Tema attualissimo e scottante quello delle concessioni demaniali su cui l’Adunanza Plenaria del Consiglio di Stato pone una scadenza prossima e improrogabile al 31.12.2023 (cioè dopodomani).

In questo articolo l’Autrice fa una disamina di sintesi delle conseguenze che ne deriveranno: cosa succederà e cosa dovrebbe/potrebbe succedere.

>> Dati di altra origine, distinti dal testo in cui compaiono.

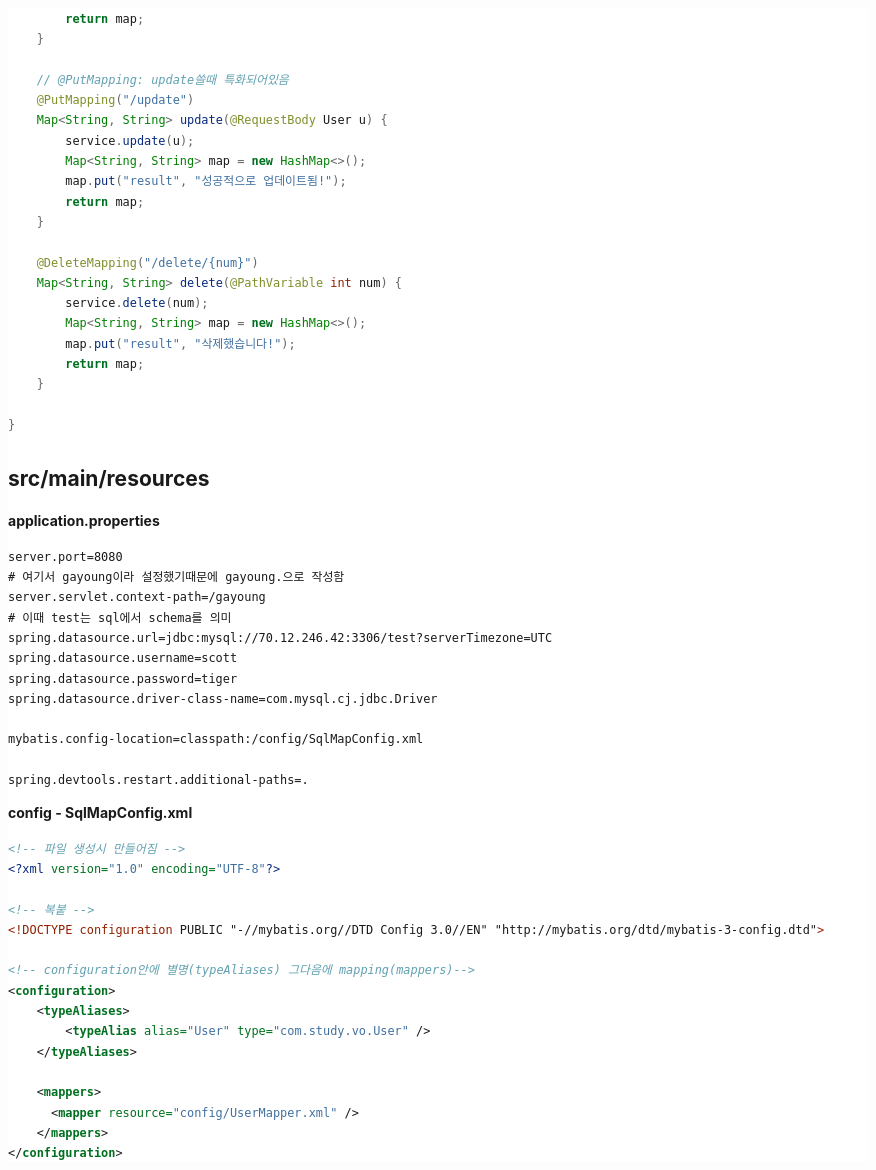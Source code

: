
 ```java
		return map;
	}
	
	// @PutMapping: update쓸때 특화되어있음
	@PutMapping("/update")
	Map<String, String> update(@RequestBody User u) {
		service.update(u);
		Map<String, String> map = new HashMap<>();
		map.put("result", "성공적으로 업데이트됨!");
		return map;
	}
	
	@DeleteMapping("/delete/{num}")
	Map<String, String> delete(@PathVariable int num) {
		service.delete(num);
		Map<String, String> map = new HashMap<>();
		map.put("result", "삭제했습니다!");
		return map;
	}

}

```

## src/main/resources

**application.properties**

```properties
server.port=8080
# 여기서 gayoung이라 설정했기때문에 gayoung.으로 작성함
server.servlet.context-path=/gayoung
# 이때 test는 sql에서 schema를 의미
spring.datasource.url=jdbc:mysql://70.12.246.42:3306/test?serverTimezone=UTC
spring.datasource.username=scott
spring.datasource.password=tiger
spring.datasource.driver-class-name=com.mysql.cj.jdbc.Driver

mybatis.config-location=classpath:/config/SqlMapConfig.xml

spring.devtools.restart.additional-paths=.

```

**config - SqlMapConfig.xml** 

```xml
<!-- 파일 생성시 만들어짐 -->
<?xml version="1.0" encoding="UTF-8"?>

<!-- 복붙 -->
<!DOCTYPE configuration PUBLIC "-//mybatis.org//DTD Config 3.0//EN" "http://mybatis.org/dtd/mybatis-3-config.dtd">

<!-- configuration안에 별명(typeAliases) 그다음에 mapping(mappers)-->
<configuration>
	<typeAliases>
        <typeAlias alias="User" type="com.study.vo.User" />
    </typeAliases>
    
    <mappers>
      <mapper resource="config/UserMapper.xml" />
    </mappers>
</configuration>

```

Il punto di ri-partenza dunque.

Sul primo aspetto le decisioni dei Giudici operano automaticamente, e quindi le certezze ci sono, ma non risolvono il problema; sul secondo ci sono più dubbi che certezze perché il futuro comporterà l’assunzione di decisioni di amministrazione attiva (e non solo conservativa/dilatoria) che costituisce la parte più difficile e che comporterà necessariamente scelte discrezionali da assumere però entro i limiti dei principi comunitari che il Consiglio di Stato ha ribadito

Presentazione di Ermete Dalprato


Con le sentenze nn. 17 e 18 del 2021 l’Adunanza plenaria del Consiglio di Stato ha fissato alcuni punti fondamentali delle vicende giuridiche che nel corso dell’ultimo decennio hanno interessato il tema dei rinnovi delle concessioni demaniali marittime.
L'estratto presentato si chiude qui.